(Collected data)

-- Opening Marker --

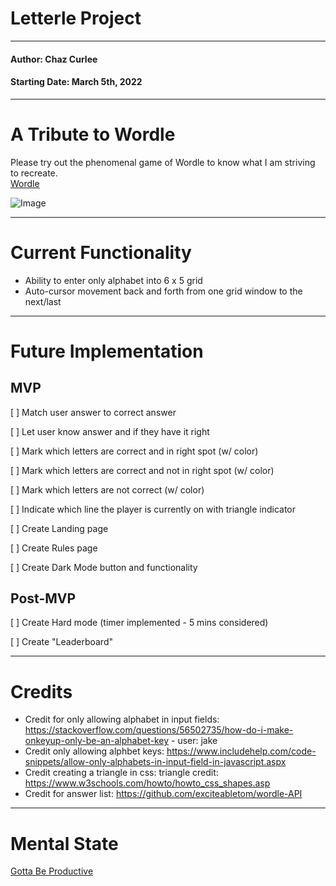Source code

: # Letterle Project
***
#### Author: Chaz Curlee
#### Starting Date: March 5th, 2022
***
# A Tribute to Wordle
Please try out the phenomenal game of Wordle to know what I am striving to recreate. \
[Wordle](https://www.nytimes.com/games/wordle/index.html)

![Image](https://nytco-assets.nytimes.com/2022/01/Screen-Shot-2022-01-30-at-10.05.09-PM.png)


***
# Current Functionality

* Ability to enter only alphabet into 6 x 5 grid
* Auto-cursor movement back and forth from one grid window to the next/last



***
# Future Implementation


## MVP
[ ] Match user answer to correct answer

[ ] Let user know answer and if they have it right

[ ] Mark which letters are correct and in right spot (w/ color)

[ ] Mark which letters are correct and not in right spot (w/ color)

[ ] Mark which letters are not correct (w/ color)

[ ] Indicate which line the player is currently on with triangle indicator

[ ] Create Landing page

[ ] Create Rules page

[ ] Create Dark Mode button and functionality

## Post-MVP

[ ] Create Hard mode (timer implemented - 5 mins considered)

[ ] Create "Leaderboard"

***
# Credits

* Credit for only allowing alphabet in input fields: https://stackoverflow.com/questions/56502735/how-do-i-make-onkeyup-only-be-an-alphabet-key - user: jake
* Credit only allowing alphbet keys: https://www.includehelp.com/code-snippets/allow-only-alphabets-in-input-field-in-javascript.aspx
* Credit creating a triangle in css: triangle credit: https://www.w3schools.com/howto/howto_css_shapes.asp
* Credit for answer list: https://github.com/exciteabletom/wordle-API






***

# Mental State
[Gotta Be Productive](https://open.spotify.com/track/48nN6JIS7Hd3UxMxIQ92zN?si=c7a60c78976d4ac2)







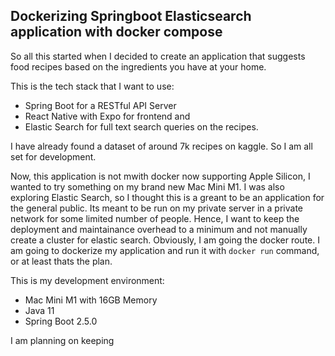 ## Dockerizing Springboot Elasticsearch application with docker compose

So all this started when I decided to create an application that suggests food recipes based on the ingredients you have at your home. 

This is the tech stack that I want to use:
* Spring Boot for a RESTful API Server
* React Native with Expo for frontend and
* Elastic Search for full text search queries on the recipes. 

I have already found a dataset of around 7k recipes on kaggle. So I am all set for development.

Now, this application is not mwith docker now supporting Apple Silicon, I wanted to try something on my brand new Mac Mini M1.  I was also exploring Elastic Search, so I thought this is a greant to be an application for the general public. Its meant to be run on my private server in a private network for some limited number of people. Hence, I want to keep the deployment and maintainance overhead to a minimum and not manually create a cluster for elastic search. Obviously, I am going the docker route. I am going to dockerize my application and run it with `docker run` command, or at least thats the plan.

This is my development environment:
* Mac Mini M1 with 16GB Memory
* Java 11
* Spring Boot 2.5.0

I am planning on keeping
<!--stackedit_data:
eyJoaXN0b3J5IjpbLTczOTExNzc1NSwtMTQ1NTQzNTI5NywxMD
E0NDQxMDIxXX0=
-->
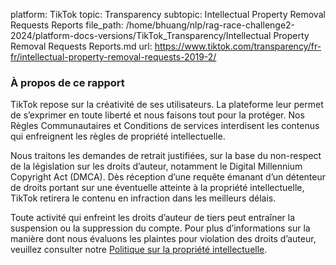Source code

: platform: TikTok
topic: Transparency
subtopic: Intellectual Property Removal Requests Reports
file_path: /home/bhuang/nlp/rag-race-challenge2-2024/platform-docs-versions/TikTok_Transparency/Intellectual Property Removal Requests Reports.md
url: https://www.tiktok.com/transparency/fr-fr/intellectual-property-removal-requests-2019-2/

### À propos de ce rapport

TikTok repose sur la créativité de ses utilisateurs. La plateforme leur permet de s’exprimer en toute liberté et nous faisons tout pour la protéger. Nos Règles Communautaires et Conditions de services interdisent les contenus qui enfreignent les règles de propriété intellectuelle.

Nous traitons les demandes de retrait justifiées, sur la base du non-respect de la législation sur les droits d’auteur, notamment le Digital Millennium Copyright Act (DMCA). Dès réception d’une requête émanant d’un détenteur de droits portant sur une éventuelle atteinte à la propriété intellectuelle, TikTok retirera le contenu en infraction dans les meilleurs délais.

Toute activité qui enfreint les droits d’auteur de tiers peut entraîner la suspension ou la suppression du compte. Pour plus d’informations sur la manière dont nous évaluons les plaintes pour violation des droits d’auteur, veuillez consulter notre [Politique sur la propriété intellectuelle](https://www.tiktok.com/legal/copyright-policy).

-- Closing Marker --

TASK STATEMENT – Given the entries above, transcribe exactly the lines from the one holding "[ ] Create Landing page" through the one holding "Spring Boot 2.5.0"; pictures do not belong in the transcription.

RESULT –
[ ] Create Landing page

[ ] Create Rules page

[ ] Create Dark Mode button and functionality

## Post-MVP

[ ] Create Hard mode (timer implemented - 5 mins considered)

[ ] Create "Leaderboard"

***
# Credits

* Credit for only allowing alphabet in input fields: https://stackoverflow.com/questions/56502735/how-do-i-make-onkeyup-only-be-an-alphabet-key - user: jake
* Credit only allowing alphbet keys: https://www.includehelp.com/code-snippets/allow-only-alphabets-in-input-field-in-javascript.aspx
* Credit creating a triangle in css: triangle credit: https://www.w3schools.com/howto/howto_css_shapes.asp
* Credit for answer list: https://github.com/exciteabletom/wordle-API






***

# Mental State
[Gotta Be Productive](https://open.spotify.com/track/48nN6JIS7Hd3UxMxIQ92zN?si=c7a60c78976d4ac2)







 ## Dockerizing Springboot Elasticsearch application with docker compose

So all this started when I decided to create an application that suggests food recipes based on the ingredients you have at your home. 

This is the tech stack that I want to use:
* Spring Boot for a RESTful API Server
* React Native with Expo for frontend and
* Elastic Search for full text search queries on the recipes. 

I have already found a dataset of around 7k recipes on kaggle. So I am all set for development.

Now, this application is not mwith docker now supporting Apple Silicon, I wanted to try something on my brand new Mac Mini M1.  I was also exploring Elastic Search, so I thought this is a greant to be an application for the general public. Its meant to be run on my private server in a private network for some limited number of people. Hence, I want to keep the deployment and maintainance overhead to a minimum and not manually create a cluster for elastic search. Obviously, I am going the docker route. I am going to dockerize my application and run it with `docker run` command, or at least thats the plan.

This is my development environment:
* Mac Mini M1 with 16GB Memory
* Java 11
* Spring Boot 2.5.0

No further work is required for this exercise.